The legal professionals at our firm provide elder law and estate planning services. Many community members are familiar with the basics of estate planning. Tasks like designing wills, creating trusts, and putting inheritance plans into place are understood by most when thinking about “later in life” legal issues. However, elder law is a bit less clear. What does it actually mean?
While there are many definitions, a good one was put forward on a recent story on the issue published in Wealth Management. Essentially, the authors of the material suggested that elder law can be reconsidered as “quality of life planning” to maximize the value the last two to three decades of one’s life.
In general this focuses on long-term care. Securing the proper care is critical for seniors to thrive in their golden years. But even though seventy percent of Americans will need long-term care at some point in their lives, the process of obtaining it can be incredibly confusing, complex, and, in some cases, downright impossible. An elder law attorney is responsible for assisting at these times by either putting plans in place early on so that the long-term care is available in the future or working when “on the nursing home doorstep” to protect assets while ensuring the necessary care is available.

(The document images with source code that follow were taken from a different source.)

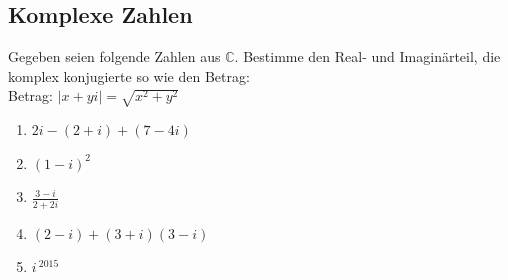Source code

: \documentclass[11pt, a4paper]{article}
\newcommand\braces[1]{\left(#1\right)}
\newcommand{\abs}[1]{\left\lvert#1\right\rvert}
\newif\ifshowsolution
\begin{document}
\subsection{Komplexe Zahlen}
Gegeben seien folgende Zahlen aus $\mathbb{C}$. Bestimme den Real- und Imaginärteil, die komplex konjugierte so wie den Betrag: \\
Betrag: $\abs{x+yi} = \sqrt{x^2+y^2}$
\begin{enumerate}
	\item $2i - (2 + i) + (7 - 4i)$
	
	\ifshowsolution
		$2i - (2 + i) + (7 - 4i) = i-2 + (7-4i) = 5-3i$ \\
		Realteil: $5$ \\
		Imaginärteil: $-3$ \\
		Komplex Konjugierte: $5+3i$ \\
		Betrag: $\sqrt{5^2 + (-3)^2} = \sqrt{25+9} = \sqrt{34}$
	\fi
	
	\item $(1-i)^2$
	
	\ifshowsolution
		$(1-i)^2 = 1-2i+i^2 = 1-2i-1 = -2i$ \\
		Realteil: $0$ \\
		Imaginärteil: $-2$ \\
		Komplex Konjugierte: $2i$ \\
		Betrag: $\sqrt{(-2)^2} = \sqrt{4} = 2$
	\fi
	
	\item $\frac{3-i}{2+2i}$
	
	\ifshowsolution
		$\frac{3-i}{2+2i} = \frac{(3-i) \ \overline{(2+2i)}}{(2+2i) \ \overline{(2+2i)}} = \frac{(3-i)(2-2i)}{(2+2i)(2-2i)} = \frac{6-8i+2i^2}{4-4i^2} = \frac{6-8i-2}{4+4} = \frac{4-8i}{8} = \frac{1}{2}-i$ \\
		Realteil: $\frac{1}{2}$ \\
		Imaginärteil: $-1$ \\
		Komplex Konjugierte: $\frac{1}{2}+i$ \\
		Betrag: $\sqrt{\braces{\frac{1}{2}}^2+(-1)^2} = \sqrt{\frac{1}{4}+1} = \frac{\sqrt{5}}{2}$
	\fi
	
	\item $(2-i) + (3+i)(3-i)$
	
	\ifshowsolution
		$(2-i) + (3+i)(3-i) = (2-i) + (9-3i+3i-i^2) = 12-i$ \\
		Realteil: $12$ \\
		Imaginärteil: $-1$ \\
		Komplex Konjugierte: $12+i$ \\
		Betrag: $\sqrt{12^2 + (-1)^2} = \sqrt{145}$
	\fi
	
	\item $i^{\ 2015}$
	
	\ifshowsolution
		$i^{\ 2015} = i^{\ 503 \cdot 4 + 3} = i^{503 \cdot 4} \cdot i^3 = i^4 \cdot i^3 = 1 \cdot (-i) = 0-i$ \\
		Realteil: $0$ \\
		Imaginärteil: $-1$ \\
		Komplex Konjugierte: $0+i$ \\
		Betrag: $\sqrt{(-1)^2} = 1$
	\fi
\end{enumerate}
\end{document}
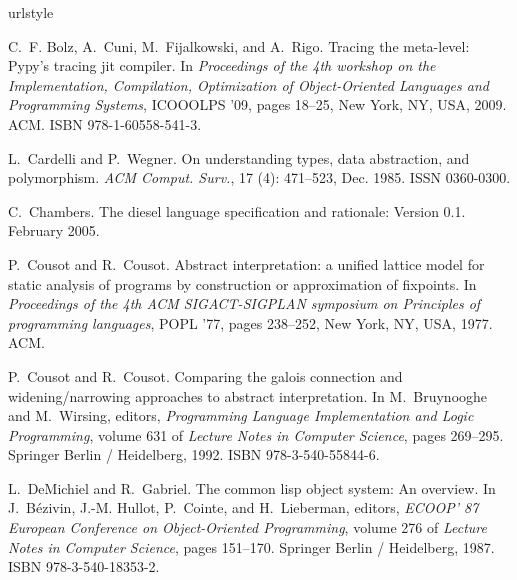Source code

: \documentclass[9pt]{sigplanconf}
\begin{document}
\begin{thebibliography}{16}
\softraggedright

\providecommand{\natexlab}[1]{#1}
\providecommand{\url}[1]{\texttt{#1}}
\expandafter\ifx\csname urlstyle\endcsname\relax
  \providecommand{\doi}[1]{doi: #1}\else
  \providecommand{\doi}{doi: \begingroup \urlstyle{rm}\Url}\fi

C.~F. Bolz, A.~Cuni, M.~Fijalkowski, and A.~Rigo.
\newblock Tracing the meta-level: Pypy's tracing jit compiler.
\newblock In \emph{Proceedings of the 4th workshop on the Implementation,
  Compilation, Optimization of Object-Oriented Languages and Programming
  Systems}, ICOOOLPS '09, pages 18--25, New York, NY, USA, 2009. ACM.
\newblock ISBN 978-1-60558-541-3.

L.~Cardelli and P.~Wegner.
\newblock On understanding types, data abstraction, and polymorphism.
\newblock \emph{ACM Comput. Surv.}, 17 (4): 471--523, Dec.
  1985.
\newblock ISSN 0360-0300.

C.~Chambers.
\newblock The diesel language specification and rationale: Version 0.1.
\newblock February 2005.

P.~Cousot and R.~Cousot.
\newblock Abstract interpretation: a unified lattice model for static analysis
  of programs by construction or approximation of fixpoints.
\newblock In \emph{Proceedings of the 4th ACM SIGACT-SIGPLAN symposium on
  Principles of programming languages}, POPL '77, pages 238--252, New York, NY,
  USA, 1977. ACM.

P.~Cousot and R.~Cousot.
\newblock Comparing the galois connection and widening/narrowing approaches to
  abstract interpretation.
\newblock In M.~Bruynooghe and M.~Wirsing, editors, \emph{Programming Language
  Implementation and Logic Programming}, volume 631 of \emph{Lecture Notes in
  Computer Science}, pages 269--295. Springer Berlin / Heidelberg, 1992.
\newblock ISBN 978-3-540-55844-6.

L.~DeMichiel and R.~Gabriel.
\newblock The common lisp object system: An overview.
\newblock In J.~Bézivin, J.-M. Hullot, P.~Cointe, and H.~Lieberman, editors,
  \emph{ECOOP’ 87 European Conference on Object-Oriented Programming}, volume
  276 of \emph{Lecture Notes in Computer Science}, pages 151--170. Springer
  Berlin / Heidelberg, 1987.
\newblock ISBN 978-3-540-18353-2.


\end{thebibliography}
\end{document}
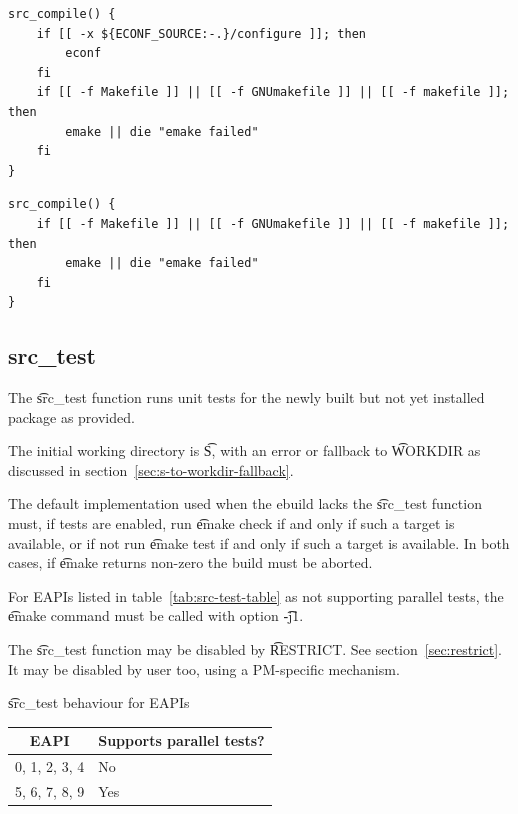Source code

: \begin{listing}[H]
\caption{\t{src_compile}, format~1} \label{lst:src-compile-1}
\begin{verbatim}
src_compile() {
    if [[ -x ${ECONF_SOURCE:-.}/configure ]]; then
        econf
    fi
    if [[ -f Makefile ]] || [[ -f GNUmakefile ]] || [[ -f makefile ]]; then
        emake || die "emake failed"
    fi
}
\end{verbatim}
\end{listing}

\begin{listing}[H]
\caption{\t{src_compile}, format~2} \label{lst:src-compile-2}
\begin{verbatim}
src_compile() {
    if [[ -f Makefile ]] || [[ -f GNUmakefile ]] || [[ -f makefile ]]; then
        emake || die "emake failed"
    fi
}
\end{verbatim}
\end{listing}

\subsection{src_test}

The \t{src_test} function runs unit tests for the newly built but not yet installed package as
provided.

The initial working directory is \t{S}, with an error or fallback to \t{WORKDIR} as discussed in
section~\ref{sec:s-to-workdir-fallback}.

The default implementation used when the ebuild lacks the \t{src_test} function must, if tests are
enabled, run \t{emake check} if and only if such a target is available, or if not run
\t{emake test} if and only if such a target is available. In both cases, if \t{emake} returns
non-zero the build must be aborted.

 For EAPIs listed in table~\ref{tab:src-test-table} as not supporting
parallel tests, the \t{emake} command must be called with option \t{-j1}.

The \t{src_test} function may be disabled by \t{RESTRICT}\@. See section~\ref{sec:restrict}. It may
be disabled by user too, using a PM-specific mechanism.

\begin{centertable}{\t{src_test} behaviour for EAPIs}
    \label{tab:src-test-table}
    \begin{tabular}{ll}
      \toprule
      \multicolumn{1}{c}{\textbf{EAPI}} &
      \multicolumn{1}{c}{\textbf{Supports parallel tests?}} \\
      \midrule
      0, 1, 2, 3, 4     & No  \\
      5, 6, 7, 8, 9     & Yes \\
      \bottomrule
    \end{tabular}
\end{centertable}

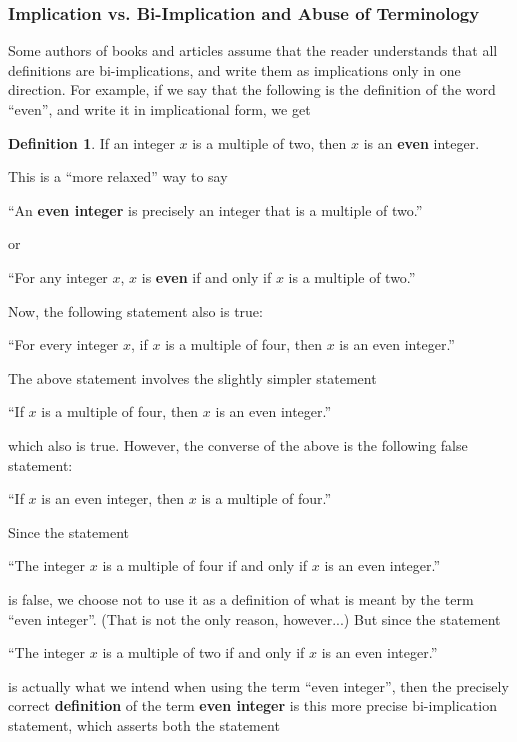 \documentclass{book}
\theoremstyle{definition}
\newtheorem{definition}[theorem]{Definition}
\begin{document}
\subsubsection{Implication vs. Bi-Implication and Abuse of Terminology}
Some authors of books and articles assume that the reader understands that all definitions are bi-implications, and write them as implications only in one direction.  For example, if we say that the following is the definition of the word ``even'', and write it in implicational form, we get 

\vspace{3mm}
\begin{definition} 
If an integer $x$ is a multiple of two, then $x$ is an {\bf even} integer.
\end{definition}
\vspace{3mm}

This is a ``more relaxed'' way to say 

``An {\bf even integer} is precisely an integer that is a multiple of two.''

or 

``For any integer $x$, $x$ is {\bf even} if and only if $x$ is a multiple of two.''

Now, the following statement also is true:  

``For every integer $x$, if $x$ is a multiple of four, then $x$ is an even integer.''

The above statement involves the slightly simpler statement 

``If $x$ is a multiple of four, then $x$ is an even integer.''

which also is true.  However, the converse of the above is the following false statement:  

``If $x$ is an even integer, then $x$ is a multiple of four.''  

Since the statement 

``The integer $x$ is a multiple of four if and only if $x$ is an even integer.''

is false, we choose not to use it as a definition of what is meant by the term ``even integer''.  (That is not the only reason, however...)  But since the statement 


``The integer $x$ is a multiple of two if and only if $x$ is an even integer.''

is actually what we intend when using the term ``even integer'', then the precisely correct {\bf definition} of the term {\bf even integer} is this more precise bi-implication statement, which asserts both the statement 
\end{document}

Sharing Accurate Information
There is a great need for awareness to be raised among the senior community about the challenges of securing long-term care. A recent AARP survey asked their members how they planned to pay for long-term care–like a nursing home stay–if they needed it. Surprisingly, more than 50% suggested that they planned to rely on Medicare for those costs, as with any other health-related issue. But Medicare does not cover long-term care costs! Those who cannot afford the costs on their own must qualify for Medicaid to pay for their needs. Obviously, much more accurate information needs to be spread about these issues.
More than Medicaid
Beyond figuring out how to pay for a nursing home stay, however, elder law can also be about improving the “quality” of life for a senior, regardless of what that might mean. This includes things like dealing with the potential for cognitive mental challenges (i.e. dementia) and understanding how that might affect one’s family. It could also include things like ensuring proper cash flow, passing on business assets, shifting legal accountability, and more. Beyond simply ensuring proper long-term care, this expansive view of elder law needs helps prepare for a wide-range of issues connected to the process of aging.